Por: Juan Manuel Zuluaga Robledo

Existen ocho horas de diferencia entre la zona tórrida y los Balcanes. Hay un enorme océano de distancia entre dos ciudades totalmente disímiles como Medellín y Belgrado, pero que comparten un pasado de violencia sin precedentes y un presente próspero de recuperación.

Se calcula que la capital de Serbia a lo largo de su historia fue semidestruida en nueve ocasiones y la capital antioqueña, en pleno auge del narcoterrorismo, fue catalogada la urbe más violenta del planeta. Por citar algunos conflictos, Belgrado –a principios del siglo XX– fue testigo de conflictos sostenidos entre el agonizante Imperio Otomano y la misma Serbia en compañía de Grecia, Bulgaria y Montenegro. También fue el epicentro de la Primera Guerra Mundial, cuando Austria la consideró su enemiga, luego de la muerte del Archiduque Francisco Fernando. Estuvo herida de muerte, agonizando, cuando Hitler se apoderaba de media Europa y los nazis la invadían sin clemencia. Después de la caída del bloque soviético, fue hostilizada cuando una serie de conflictos, guerras de independencia y problemáticas étnicas, desmembraron a Yugoslavia y la segmentaron en pequeñas porciones.

Si alguien consulta un atlas, de inmediato advierte que Colombia y Serbia están separados por miles y miles de kilómetros de distancia. Sin embargo, eso no fue un problema para que Aída Robledo, mantuviera su relación sentimental con todas esas limitantes, impulsando su voz suave y dulce por una línea telefónica, mientras su novio serbio Vslavko Tepisc, le narraba rigurosamente su rutina diaria que incluía los cruentos bombardeos desatados por la OTAN desde el aire.

Dos meses atrás, en medio de una decisión arriesgada, ella comprobó con sus propios ojos cómo era la vida en una Serbia devastada por la guerra. Luego se separaron y comenzaron un año de conversaciones telefónicas, marcadas por la incertidumbre y el momento ineludible en el que se toman decisiones para toda la vida.

Eso sucedió hace diez años. Es una de las pocas colombianas que habitan en Belgrado. “¿Como llegué a vivir al lugar menos imaginado del mundo? ¿Cómo di yo a parar en Belgrado, una ciudad bastante estigmatizada por su ambiente de Guerra, pero que es una verdadera belleza? Yo sé que fue una locura y en el momento que estuvimos separados, estaba en un estado de total incertidumbre decidiendo sí me quedaba del todo en Medellín o me organizaba con mi novio en Serbia”, comenta Robledo de paseo en su ciudad natal.

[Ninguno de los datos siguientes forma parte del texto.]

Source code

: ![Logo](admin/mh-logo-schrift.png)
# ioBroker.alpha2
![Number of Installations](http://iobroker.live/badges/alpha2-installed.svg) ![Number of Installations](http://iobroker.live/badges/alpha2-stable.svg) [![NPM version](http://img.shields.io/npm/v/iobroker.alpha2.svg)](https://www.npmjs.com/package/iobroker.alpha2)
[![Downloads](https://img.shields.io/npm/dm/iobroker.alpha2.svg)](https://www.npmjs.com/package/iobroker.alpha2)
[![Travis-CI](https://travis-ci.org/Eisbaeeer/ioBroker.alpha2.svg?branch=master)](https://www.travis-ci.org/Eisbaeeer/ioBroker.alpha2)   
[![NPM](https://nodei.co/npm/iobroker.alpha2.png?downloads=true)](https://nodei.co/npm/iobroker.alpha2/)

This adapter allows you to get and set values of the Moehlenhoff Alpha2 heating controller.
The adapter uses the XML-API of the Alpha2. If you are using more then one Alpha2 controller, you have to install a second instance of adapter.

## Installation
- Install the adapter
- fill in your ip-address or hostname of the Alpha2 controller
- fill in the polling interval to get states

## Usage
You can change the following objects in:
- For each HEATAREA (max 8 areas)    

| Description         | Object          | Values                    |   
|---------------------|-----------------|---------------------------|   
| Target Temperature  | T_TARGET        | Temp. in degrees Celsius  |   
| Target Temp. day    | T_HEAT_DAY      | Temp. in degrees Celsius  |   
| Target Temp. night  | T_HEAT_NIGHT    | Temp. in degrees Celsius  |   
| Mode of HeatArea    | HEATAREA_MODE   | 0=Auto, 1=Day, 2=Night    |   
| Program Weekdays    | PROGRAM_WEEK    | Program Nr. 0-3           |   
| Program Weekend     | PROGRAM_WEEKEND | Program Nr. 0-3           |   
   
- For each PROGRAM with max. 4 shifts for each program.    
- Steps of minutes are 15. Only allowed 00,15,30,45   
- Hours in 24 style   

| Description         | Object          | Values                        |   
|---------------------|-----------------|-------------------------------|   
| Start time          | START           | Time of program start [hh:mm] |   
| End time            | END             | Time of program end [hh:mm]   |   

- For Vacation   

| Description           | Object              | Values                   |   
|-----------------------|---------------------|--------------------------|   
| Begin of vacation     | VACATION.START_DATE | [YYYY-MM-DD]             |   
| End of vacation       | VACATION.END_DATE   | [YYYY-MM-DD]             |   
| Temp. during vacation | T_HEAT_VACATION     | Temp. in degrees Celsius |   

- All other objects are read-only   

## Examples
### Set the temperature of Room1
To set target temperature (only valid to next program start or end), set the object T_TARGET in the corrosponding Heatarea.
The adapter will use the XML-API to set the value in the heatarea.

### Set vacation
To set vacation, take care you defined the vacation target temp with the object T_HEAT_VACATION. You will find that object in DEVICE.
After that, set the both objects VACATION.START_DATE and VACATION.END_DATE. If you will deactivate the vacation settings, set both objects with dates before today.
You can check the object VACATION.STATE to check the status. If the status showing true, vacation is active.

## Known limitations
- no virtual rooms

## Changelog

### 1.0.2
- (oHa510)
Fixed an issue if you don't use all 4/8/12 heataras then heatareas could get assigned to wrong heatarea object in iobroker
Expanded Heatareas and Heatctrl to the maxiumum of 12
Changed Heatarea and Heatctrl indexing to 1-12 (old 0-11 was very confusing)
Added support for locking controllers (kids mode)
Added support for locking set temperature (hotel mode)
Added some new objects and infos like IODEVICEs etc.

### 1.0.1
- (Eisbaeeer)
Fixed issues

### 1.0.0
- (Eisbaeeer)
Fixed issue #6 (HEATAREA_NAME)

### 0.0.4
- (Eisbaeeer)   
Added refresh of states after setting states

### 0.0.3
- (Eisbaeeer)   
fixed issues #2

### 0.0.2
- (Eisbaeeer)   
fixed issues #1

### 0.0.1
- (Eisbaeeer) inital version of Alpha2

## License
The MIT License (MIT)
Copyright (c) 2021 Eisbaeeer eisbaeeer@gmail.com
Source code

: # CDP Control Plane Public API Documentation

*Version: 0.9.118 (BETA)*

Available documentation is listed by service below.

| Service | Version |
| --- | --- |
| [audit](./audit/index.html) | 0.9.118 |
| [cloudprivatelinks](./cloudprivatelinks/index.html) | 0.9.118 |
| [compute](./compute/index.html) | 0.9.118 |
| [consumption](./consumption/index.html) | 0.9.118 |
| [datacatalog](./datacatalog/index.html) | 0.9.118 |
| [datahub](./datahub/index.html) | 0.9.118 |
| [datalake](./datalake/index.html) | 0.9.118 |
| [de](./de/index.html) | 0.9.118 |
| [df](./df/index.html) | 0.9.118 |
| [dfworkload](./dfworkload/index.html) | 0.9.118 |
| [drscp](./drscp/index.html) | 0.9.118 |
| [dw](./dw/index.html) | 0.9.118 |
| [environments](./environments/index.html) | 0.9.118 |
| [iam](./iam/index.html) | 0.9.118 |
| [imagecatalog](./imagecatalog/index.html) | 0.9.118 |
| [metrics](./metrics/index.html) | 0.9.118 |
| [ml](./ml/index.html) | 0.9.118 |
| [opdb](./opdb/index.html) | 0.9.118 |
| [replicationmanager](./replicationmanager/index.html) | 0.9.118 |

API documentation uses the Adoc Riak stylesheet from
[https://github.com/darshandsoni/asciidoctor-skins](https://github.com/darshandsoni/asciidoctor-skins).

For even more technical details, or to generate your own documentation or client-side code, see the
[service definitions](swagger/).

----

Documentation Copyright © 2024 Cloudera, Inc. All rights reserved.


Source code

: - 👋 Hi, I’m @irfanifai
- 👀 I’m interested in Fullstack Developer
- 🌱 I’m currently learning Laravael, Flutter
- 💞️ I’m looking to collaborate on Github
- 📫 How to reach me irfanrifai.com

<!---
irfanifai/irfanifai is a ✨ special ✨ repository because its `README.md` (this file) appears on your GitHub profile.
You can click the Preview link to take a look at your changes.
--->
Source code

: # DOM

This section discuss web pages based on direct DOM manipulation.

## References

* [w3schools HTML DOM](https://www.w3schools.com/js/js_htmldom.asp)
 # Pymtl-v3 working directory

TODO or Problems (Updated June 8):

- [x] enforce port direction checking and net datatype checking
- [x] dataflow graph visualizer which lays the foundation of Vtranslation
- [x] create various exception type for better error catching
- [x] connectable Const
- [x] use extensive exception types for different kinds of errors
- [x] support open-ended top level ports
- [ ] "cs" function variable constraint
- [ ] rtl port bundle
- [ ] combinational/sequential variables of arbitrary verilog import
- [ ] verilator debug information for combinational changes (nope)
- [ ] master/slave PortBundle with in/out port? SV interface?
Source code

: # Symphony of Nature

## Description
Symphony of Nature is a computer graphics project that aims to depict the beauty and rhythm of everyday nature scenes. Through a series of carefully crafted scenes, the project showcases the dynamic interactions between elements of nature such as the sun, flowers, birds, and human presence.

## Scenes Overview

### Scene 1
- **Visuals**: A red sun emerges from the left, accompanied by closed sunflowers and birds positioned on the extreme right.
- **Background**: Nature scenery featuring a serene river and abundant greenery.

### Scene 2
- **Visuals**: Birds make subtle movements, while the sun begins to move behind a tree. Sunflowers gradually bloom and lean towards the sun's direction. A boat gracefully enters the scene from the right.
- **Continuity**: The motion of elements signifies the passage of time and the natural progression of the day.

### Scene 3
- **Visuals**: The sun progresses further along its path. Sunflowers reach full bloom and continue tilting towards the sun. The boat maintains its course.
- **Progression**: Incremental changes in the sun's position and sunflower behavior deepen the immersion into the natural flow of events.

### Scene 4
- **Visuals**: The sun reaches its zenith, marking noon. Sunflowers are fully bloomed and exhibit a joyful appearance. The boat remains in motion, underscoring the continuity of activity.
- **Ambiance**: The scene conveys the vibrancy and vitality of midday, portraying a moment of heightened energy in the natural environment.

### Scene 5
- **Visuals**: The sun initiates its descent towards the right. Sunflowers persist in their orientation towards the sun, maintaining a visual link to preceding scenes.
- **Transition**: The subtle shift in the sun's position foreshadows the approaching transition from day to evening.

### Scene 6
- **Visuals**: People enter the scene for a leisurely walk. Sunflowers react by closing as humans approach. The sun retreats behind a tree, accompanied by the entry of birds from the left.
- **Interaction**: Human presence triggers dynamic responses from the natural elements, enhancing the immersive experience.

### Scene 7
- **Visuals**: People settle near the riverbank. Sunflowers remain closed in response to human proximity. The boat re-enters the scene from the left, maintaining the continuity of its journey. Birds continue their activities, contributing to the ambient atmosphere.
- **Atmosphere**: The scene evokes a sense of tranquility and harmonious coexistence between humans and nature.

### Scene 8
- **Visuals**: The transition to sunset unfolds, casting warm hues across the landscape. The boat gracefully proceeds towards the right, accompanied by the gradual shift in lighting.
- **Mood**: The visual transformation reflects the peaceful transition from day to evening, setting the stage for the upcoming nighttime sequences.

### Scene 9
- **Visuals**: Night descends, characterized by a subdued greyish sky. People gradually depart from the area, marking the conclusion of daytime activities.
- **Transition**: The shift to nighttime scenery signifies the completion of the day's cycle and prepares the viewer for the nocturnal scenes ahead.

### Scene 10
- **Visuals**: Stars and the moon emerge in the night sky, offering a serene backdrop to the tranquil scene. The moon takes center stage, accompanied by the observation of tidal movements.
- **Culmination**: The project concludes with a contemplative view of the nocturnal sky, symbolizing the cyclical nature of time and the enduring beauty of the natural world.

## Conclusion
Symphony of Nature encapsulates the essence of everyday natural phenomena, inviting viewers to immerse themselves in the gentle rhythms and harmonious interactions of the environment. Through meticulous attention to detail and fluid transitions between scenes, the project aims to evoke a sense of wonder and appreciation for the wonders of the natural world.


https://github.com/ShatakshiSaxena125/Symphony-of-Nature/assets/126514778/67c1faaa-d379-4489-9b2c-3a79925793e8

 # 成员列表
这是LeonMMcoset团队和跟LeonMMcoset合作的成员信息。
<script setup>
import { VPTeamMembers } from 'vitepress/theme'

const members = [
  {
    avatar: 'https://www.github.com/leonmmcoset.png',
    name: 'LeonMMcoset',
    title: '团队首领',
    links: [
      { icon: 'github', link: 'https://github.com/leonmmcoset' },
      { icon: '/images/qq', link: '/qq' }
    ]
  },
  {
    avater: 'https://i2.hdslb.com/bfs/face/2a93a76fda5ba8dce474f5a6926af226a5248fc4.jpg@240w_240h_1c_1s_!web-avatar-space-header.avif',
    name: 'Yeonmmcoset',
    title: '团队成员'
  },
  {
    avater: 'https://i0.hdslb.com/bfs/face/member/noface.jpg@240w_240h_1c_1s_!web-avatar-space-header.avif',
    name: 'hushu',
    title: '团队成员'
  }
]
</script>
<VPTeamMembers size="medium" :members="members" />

Es una mujer delgada, bonita, de rasgos finos; es agradable conversar con ella. Ya está llegando casi a los cuarenta. Tiene una pinta fresca y juvenil. Porta unos jeans descoloridos y a la moda, una chaqueta azul acompañada de una blusa púrpura que bien podría ser creada por una diseñadora de vanguardia y luce un peinado corto de color azabache.
Ya tiene toda una vida establecida en la perla de los Balcanes. Se casó con Vslavko, tienen una hija de 7 años, abandonó el mundo de las matemáticas y la ingeniería para dedicarse a la enseñanza del español en el Instituto Cervantes en pleno centro urbano de la capital serbia.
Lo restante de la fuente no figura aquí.